Home
cd ../playbooks
Knowledge ManagementIntermediate

Book-to-Skill Converter

Convert any technical PDF or EPUB into a structured Claude Code skill — extracting named frameworks, principles, techniques, and anti-patterns into a reusable knowledge base with on-demand chapter files.

15 minutes
By virgiliojr94Source
#skill#pdf#epub#knowledge-base#frameworks#study#reference

You bought the book, highlighted half of it, and forgot the frameworks two weeks later. Re-reading isn't the answer — turning the book into a skill Claude can call up while you work is. Frameworks become callable, glossary becomes searchable, chapters load on demand.

Who it's for: knowledge workers building personal knowledge bases, researchers, lifelong learners, engineers who study reference books, anyone who reads non-fiction and wants the ideas to stick

Example

"Turn this Designing Data-Intensive Applications PDF into a skill" → SKILL.md with core frameworks (replication, partitioning, consistency models), 12 chapter summaries loaded on demand, glossary, patterns, and cheatsheet — total ~25K tokens, callable as /ddia replication

CLAUDE.md Template

New here? 3-minute setup guide → | Already set up?
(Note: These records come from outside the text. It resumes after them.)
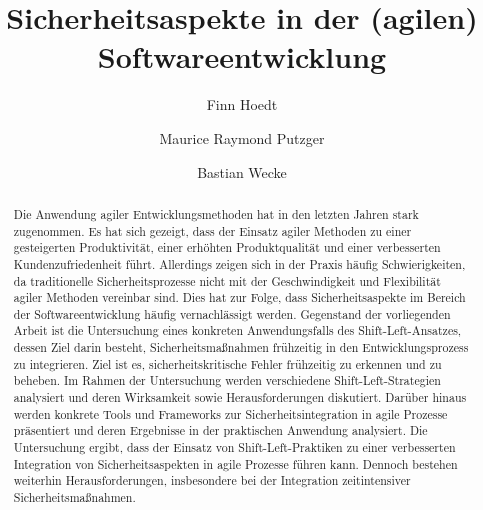 \documentclass[acmtog]{acmart}
\begin{document}
\title{Sicherheitsaspekte in der (agilen) Softwareentwicklung}

\author{Finn Hoedt}
\author{Maurice Raymond Putzger}
\authornotemark[1]
\author{Bastian Wecke}
\authornotemark[1]
\renewcommand{\shortauthors}{Hoedt, Putzger und Wecke}

\begin{abstract}
	Die Anwendung agiler Entwicklungsmethoden hat in den letzten Jahren stark zugenommen. 
	Es hat sich gezeigt, dass der Einsatz agiler Methoden zu einer gesteigerten Produktivität, 
	einer erhöhten Produktqualität und einer verbesserten Kundenzufriedenheit führt. Allerdings zeigen sich in der Praxis häufig Schwierigkeiten, 
	da traditionelle Sicherheitsprozesse nicht mit der Geschwindigkeit und Flexibilität agiler Methoden vereinbar sind. 
	Dies hat zur Folge, dass Sicherheitsaspekte im Bereich der Softwareentwicklung häufig vernachlässigt werden. 
	Gegenstand der vorliegenden Arbeit ist die Untersuchung eines konkreten Anwendungsfalls des Shift-Left-Ansatzes, dessen Ziel darin besteht, 
	Sicherheitsmaßnahmen frühzeitig in den Entwicklungsprozess zu integrieren. Ziel ist es, sicherheitskritische Fehler frühzeitig zu erkennen und zu beheben. 
	Im Rahmen der Untersuchung werden verschiedene Shift-Left-Strategien analysiert und deren Wirksamkeit sowie Herausforderungen diskutiert. 
	Darüber hinaus werden konkrete Tools und Frameworks zur Sicherheitsintegration in agile Prozesse präsentiert und deren Ergebnisse in der praktischen Anwendung analysiert. 
	Die Untersuchung ergibt, dass der Einsatz von Shift-Left-Praktiken zu einer verbesserten Integration von Sicherheitsaspekten in agile Prozesse führen kann. 
	Dennoch bestehen weiterhin Herausforderungen, insbesondere bei der Integration zeitintensiver Sicherheitsmaßnahmen.
	 
\end{abstract}
\end{document}
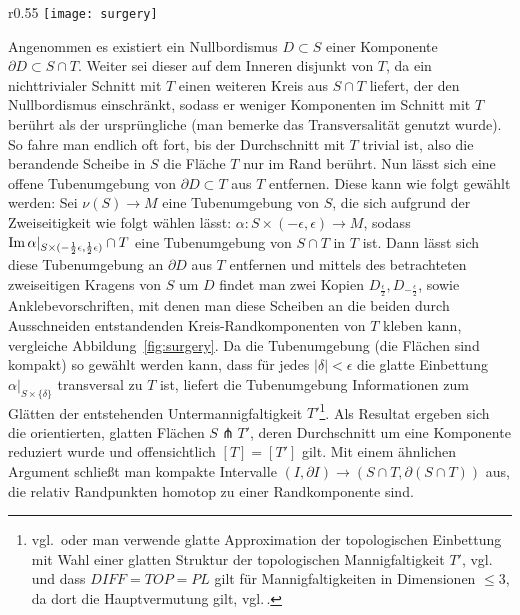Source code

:                         \begin{wrapfigure}{r}{0.55\textwidth}
                \centering
                \texttt{[image: surgery]}
                \caption{Ausschneiden einer Umgebung von $S\cap T$ und Ankleben zweier Scheiben, sodass die Homologieklasse erhalten bleibt}
                \label{fig:surgery}
            \end{wrapfigure} 
            Angenommen es existiert ein Nullbordismus $D\subset S$ einer Komponente $\partial D \subset S \cap T$. Weiter sei dieser auf dem Inneren disjunkt von $T$, da ein nichttrivialer Schnitt mit $T$ einen weiteren Kreis aus $S\cap T$ liefert, der den Nullbordismus einschränkt, sodass er weniger Komponenten im Schnitt mit $T$ berührt als der ursprüngliche (man bemerke das Transversalität genutzt wurde). So fahre man endlich oft fort, bis der Durchschnitt mit $T$ trivial ist, also die berandende Scheibe in $S$ die Fläche $T$ nur im Rand berührt.
            Nun lässt sich eine offene Tubenumgebung von $\partial D \subset T$ aus $T$ entfernen.
			Diese kann wie folgt gewählt werden: Sei $\nu(S) \to M$ eine Tubenumgebung von $S$, die sich aufgrund der Zweiseitigkeit wie folgt wählen lässt: $\alpha: S \times (-\epsilon,\epsilon) \to M$, sodass $\operatorname{Im}\alpha|_{S\times (-\frac 12\epsilon,\frac 12 \epsilon)} \cap T$ eine Tubenumgebung von $S\cap T $ in $ T$ ist. Dann lässt sich diese Tubenumgebung an $\partial D$ aus $T$ entfernen und mittels des betrachteten zweiseitigen Kragens von $S$ um $D$ findet man zwei Kopien $D_{\frac \epsilon 2}, D_{-\frac \epsilon 2}$, sowie Anklebevorschriften, mit denen man diese Scheiben an die beiden durch Ausschneiden entstandenden Kreis-Randkomponenten von $T$ kleben kann, vergleiche Abbildung~\ref{fig:surgery}. Da die Tubenumgebung (die Flächen sind kompakt) so gewählt werden kann, dass für jedes $|\delta|<\epsilon$ die glatte Einbettung $\alpha|_{S \times \{\delta\}}$ transversal zu $T$ ist, liefert die Tubenumgebung Informationen zum Glätten der entstehenden Untermannigfaltigkeit $T'$\footnote{vgl.\,\cite{WhiteheadJ.H.C..1961} oder man verwende glatte Approximation der topologischen Einbettung mit Wahl einer glatten Struktur der topologischen Mannigfaltigkeit $T'$, vgl.\,\cite[Chapter 5, Lemma 1.5]{Hirsch.1991} und dass $DIFF=TOP=PL$ gilt für Mannigfaltigkeiten in Dimensionen $\le 3$, da dort die Hauptvermutung gilt, vgl.\,\cite[Chapter 35,36]{Moise.1977}.}. Als Resultat ergeben sich die orientierten, glatten Flächen $S \pitchfork T'$, deren Durchschnitt um eine Komponente reduziert wurde und offensichtlich $[T]=[T']$ gilt. Mit einem ähnlichen Argument schließt man kompakte Intervalle $(I,\partial I) \to (S\cap T, \partial(S\cap T))$ aus, die relativ Randpunkten homotop zu einer Randkomponente sind. 

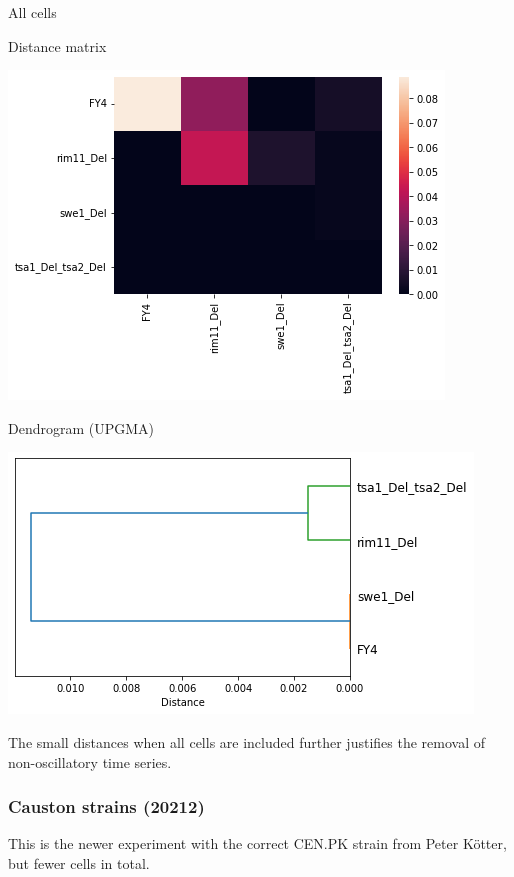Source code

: All cells
\label{sec:org0854ace}

Distance matrix

\begin{center}
\includegraphics[width=.9\linewidth]{MIHierClust_19979_all_distmatrix.png}
\end{center}

Dendrogram (UPGMA)

\begin{center}
\includegraphics[width=.9\linewidth]{MIHierClust_19979_all_dendrogram.png}
\end{center}

The small distances when all cells are included further justifies the removal of non-oscillatory time series.

\subsubsection{Causton strains (20212)}
\label{sec:orgcc0d5be}

This is the newer experiment with the correct CEN.PK strain from Peter Kötter, but fewer cells in total.

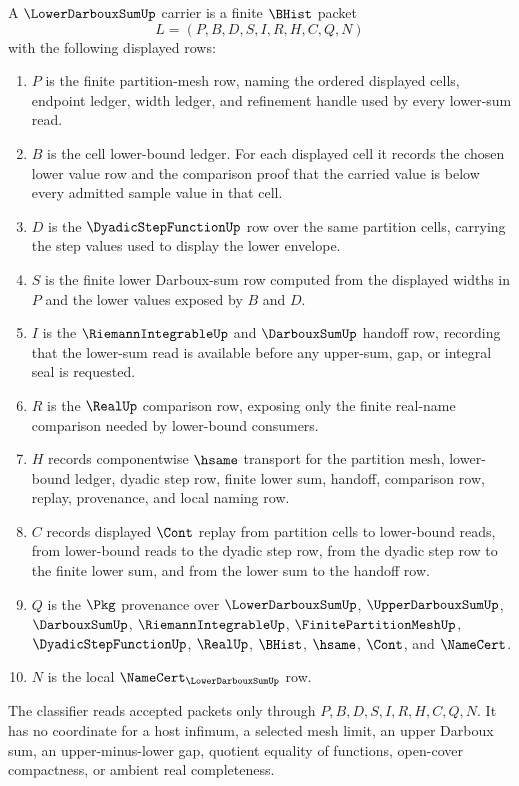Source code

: \begin{definition}\label{def:lower-darboux-sum-carrier}
A $\LowerDarbouxSumUp$ carrier is a finite $\BHist$ packet
$$
L=(P,B,D,S,I,R,H,C,Q,N)
$$
with the following displayed rows:
\begin{enumerate}
\item $P$ is the finite partition-mesh row, naming the ordered displayed cells, endpoint ledger, width ledger, and refinement handle used by every lower-sum read.
\item $B$ is the cell lower-bound ledger. For each displayed cell it records the chosen lower value row and the comparison proof that the carried value is below every admitted sample value in that cell.
\item $D$ is the $\DyadicStepFunctionUp$ row over the same partition cells, carrying the step values used to display the lower envelope.
\item $S$ is the finite lower Darboux-sum row computed from the displayed widths in $P$ and the lower values exposed by $B$ and $D$.
\item $I$ is the $\RiemannIntegrableUp$ and $\DarbouxSumUp$ handoff row, recording that the lower-sum read is available before any upper-sum, gap, or integral seal is requested.
\item $R$ is the $\RealUp$ comparison row, exposing only the finite real-name comparison needed by lower-bound consumers.
\item $H$ records componentwise $\hsame$ transport for the partition mesh, lower-bound ledger, dyadic step row, finite lower sum, handoff, comparison row, replay, provenance, and local naming row.
\item $C$ records displayed $\Cont$ replay from partition cells to lower-bound reads, from lower-bound reads to the dyadic step row, from the dyadic step row to the finite lower sum, and from the lower sum to the handoff row.
\item $Q$ is the $\Pkg$ provenance over $\LowerDarbouxSumUp$, $\UpperDarbouxSumUp$, $\DarbouxSumUp$, $\RiemannIntegrableUp$, $\FinitePartitionMeshUp$, $\DyadicStepFunctionUp$, $\RealUp$, $\BHist$, $\hsame$, $\Cont$, and $\NameCert$.
\item $N$ is the local $\NameCert_{\LowerDarbouxSumUp}$ row.
\end{enumerate}
The classifier reads accepted packets only through $P,B,D,S,I,R,H,C,Q,N$. It has no coordinate for a host infimum, a selected mesh limit, an upper Darboux sum, an upper-minus-lower gap, quotient equality of functions, open-cover compactness, or ambient real completeness.
\end{definition}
Copy the template below.

---
name: book-to-skill
description: Converts a technical book (PDF or EPUB) into a structured Claude Code skill — extracting frameworks, mental models, principles, techniques, and anti-patterns the author crystallized. Use when the user wants to study a book through Claude, apply an author's frameworks while working, or build a reusable knowledge base from any PDF or EPUB.
when_to_use: Trigger phrases — "turn this book into a skill", "create a skill from this PDF", "create a skill from this EPUB", "I want to study X book", "add this book to my skills", "convert PDF to skill", "convert EPUB to skill", "analyze this book", "extract frameworks from this book". Accepts a path to a PDF or EPUB and optional skill name slug.
disable-model-invocation: true
context: fork
agent: general-purpose
allowed-tools: Bash(python3 *) Bash(pdftotext *) Bash(mkdir *) Bash(cp *) Bash(find *) Bash(wc *) Bash(echo *) Bash(cat *) Bash(date *) Read Write Glob Grep
argument-hint: <path-to-pdf-or-epub> [skill-name-slug]
arguments: [book_path, skill_name]
effort: high
---

# Book-to-Skill Converter

Transform written knowledge into actionable Claude Code skills by extracting structure — not producing summaries.

## Philosophy

Books contain crystallized expertise: frameworks, principles, and techniques that took years to develop. This skill extracts that knowledge into a format Claude can leverage repeatedly.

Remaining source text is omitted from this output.